A Priest in the Workshop

By Fr. Phil James Laquindanum


ImageI got accepted into the Silliman workshop in 1990, three years after my own stint at the UP workshop. I was a fellow for poetry. Being a young Catholic priest at the time, I felt somewhat of an oddity among writers. Thus, I was a bit shy, wary, and “out of place.” But whatever feelings of unease and queasiness I had were soon squelched by the writing fellows, as well as the staff, who turned out to be as interesting as any member of the human race could be. 

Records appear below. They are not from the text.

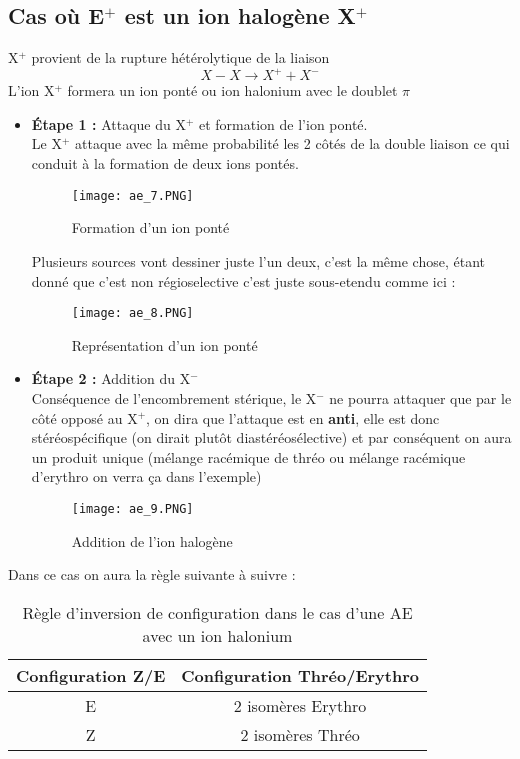 \documentclass[a4paper, oneside]{book}
\begin{document}
\subsection{Cas où E$^+$ est un ion halogène X$^+$}
X$^+$ provient de la rupture hétérolytique de la liaison
\[
    X - X \longrightarrow X^+ + X^-
\]
L'ion X$^+$ formera un ion ponté ou ion halonium avec le doublet $\pi$
\begin{itemize}
    \item \textbf{\'Etape 1 :} Attaque du X$^+$ et formation de l'ion ponté.\\
    Le X$^+$ attaque avec la même probabilité les 2 côtés de la double liaison ce qui conduit à la formation de deux ions pontés.
    \begin{figure}[!h]
        \centering
        \texttt{[image: ae\_7.PNG]}
        \caption{Formation d'un ion ponté}
        \label{fig:my_label}
    \end{figure}
    
    Plusieurs sources vont dessiner juste l'un deux, c'est la même chose, étant donné que c'est non régioselective c'est juste sous-etendu comme ici :
    \begin{figure}[!h]
        \centering
        \texttt{[image: ae\_8.PNG]}
        \caption{Représentation d'un ion ponté}
        \label{fig:my_label}
    \end{figure}
    \newpage
    \item \textbf{\'Etape 2 :} Addition du X$^-$\\
    Conséquence de l'encombrement stérique, le X$^-$ ne pourra attaquer que par le côté opposé au X$^+$, on dira que l'attaque est en \textbf{anti}, elle est donc stéréospécifique (on dirait plutôt diastéréosélective) et par conséquent on aura un produit unique (mélange racémique de thréo ou mélange racémique d'erythro on verra ça dans l'exemple)
    \begin{figure}[!h]
        \centering
        \texttt{[image: ae\_9.PNG]}
        \caption{Addition de l'ion halogène}
        \label{fig:my_label}
    \end{figure}
\end{itemize}
Dans ce cas on aura la règle suivante à suivre :
\begin{table}[!h]
    \centering
    \begin{tabular}{|c|c|}
        \hline
        \textbf{Configuration Z/E} & \textbf{Configuration Thréo/Erythro}\\
        \hline
        E & 2 isomères Erythro\\
        \hline
        Z & 2 isomères Thréo\\
        \hline
    \end{tabular}
    \caption{Règle d'inversion de configuration dans le cas d'une AE avec un ion halonium}
    \label{tab:my_label}
\end{table}
\end{document}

I remember, for instance, Nerissa Balce (on whom I had a secret crush—OMG, may I be anathema!), who left earlier than the rest due to a trip to Japan that she could not pass up. I remember Neil Garcia who found my youthful and lame attempt at “protest poetry” so interesting (so I thought) that—in his first book of gay poetry, Closet Quivers—he dedicated a poem to me. His “first attempt at protest poetry,” he would later explain to me, to possibly placate any protestation on my part, methinks. The truth is, I was secretly amused, although the older priests in my diocese who got wind of this probably had queer ideas (pun intended) that a priest’s name should appear in a book of gay poetry. Thank God I wasn’t excommunicated! Jesse Garcia was there, too, the gossip writer who had just been sued by Vilma Santos for an unflattering piece he wrote about her and her affairs of the heart. I also remember Anne Panning, a Peace Corps volunteer, who, one moonlit night, with the lush ladies and their pal Stolichnaya, disturbed my deep dreams of peace. Ricky Torre, I also remember, who always looked like he just woke up from a fitful slumber—which I think he did. I remember Cathy Viado with her young son. Bambit Kapauan, I still remember, for her story about Linda Rondstadt’s favorite fantasy (namely, to seduce a priest!). 

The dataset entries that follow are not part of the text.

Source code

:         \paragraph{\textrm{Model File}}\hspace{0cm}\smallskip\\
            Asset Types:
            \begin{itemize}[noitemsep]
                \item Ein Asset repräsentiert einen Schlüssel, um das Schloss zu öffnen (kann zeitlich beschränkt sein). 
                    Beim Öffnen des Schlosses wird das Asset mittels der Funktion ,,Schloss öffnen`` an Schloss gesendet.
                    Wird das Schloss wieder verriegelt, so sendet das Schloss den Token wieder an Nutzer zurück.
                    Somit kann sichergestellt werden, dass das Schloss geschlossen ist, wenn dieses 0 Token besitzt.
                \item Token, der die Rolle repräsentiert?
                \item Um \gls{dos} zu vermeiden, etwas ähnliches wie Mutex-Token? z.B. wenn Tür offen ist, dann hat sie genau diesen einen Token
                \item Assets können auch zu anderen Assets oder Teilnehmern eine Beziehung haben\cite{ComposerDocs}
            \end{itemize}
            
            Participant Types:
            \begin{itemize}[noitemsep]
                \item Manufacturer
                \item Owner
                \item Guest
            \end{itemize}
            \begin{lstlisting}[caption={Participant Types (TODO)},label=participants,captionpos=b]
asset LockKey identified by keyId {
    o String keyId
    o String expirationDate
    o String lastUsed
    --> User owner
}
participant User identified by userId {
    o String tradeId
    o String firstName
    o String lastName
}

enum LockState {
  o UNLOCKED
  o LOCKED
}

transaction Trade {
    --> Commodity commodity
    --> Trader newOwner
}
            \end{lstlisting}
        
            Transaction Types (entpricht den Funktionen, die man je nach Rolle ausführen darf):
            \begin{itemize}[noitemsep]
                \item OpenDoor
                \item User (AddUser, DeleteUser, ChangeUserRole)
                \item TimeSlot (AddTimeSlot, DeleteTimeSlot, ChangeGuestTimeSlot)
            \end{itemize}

Among the staff, I remember Mom Merlie, who I thought was truly a “motherly” presence (in the positive sense). It was due to her that I started to loosen up and eventually feel at home. And who would ever forget Sawi, who autographed one of his poems for me with “To Father Jim, from Cesar Aquino y Ruiz, no relation to Pablo Picasso y Ruiz.” I remember how he once invited me to come with him and see his mother at their house.  (I wonder if she is still alive. She was such a lovely lady, and a beautiful person.)  I remember not just Sawi’s mother but also his beautiful humongous sepia portrait on the wall, a photo taken of him by Jaime Zobel de Ayala. I remember Simeon Dumdum who, after I told him that there was no money in poetry (I gathered he was a lawyer), quipped post-haste, “And there is no poetry in money, either.” Touche! 

These are the things I remember most about the Silliman National Writers Workshop—not so much the panel discussions about writing, but people who turn out to be not just human and quirky but also friends, and beautifully so. And although it could be argued whether—or not— friendship among writers benefits the writing life, I believe nonethe-less (with Hemingway) that writers’ [friendships] “palliate the writer’s loneliness.”  I heart Silliman!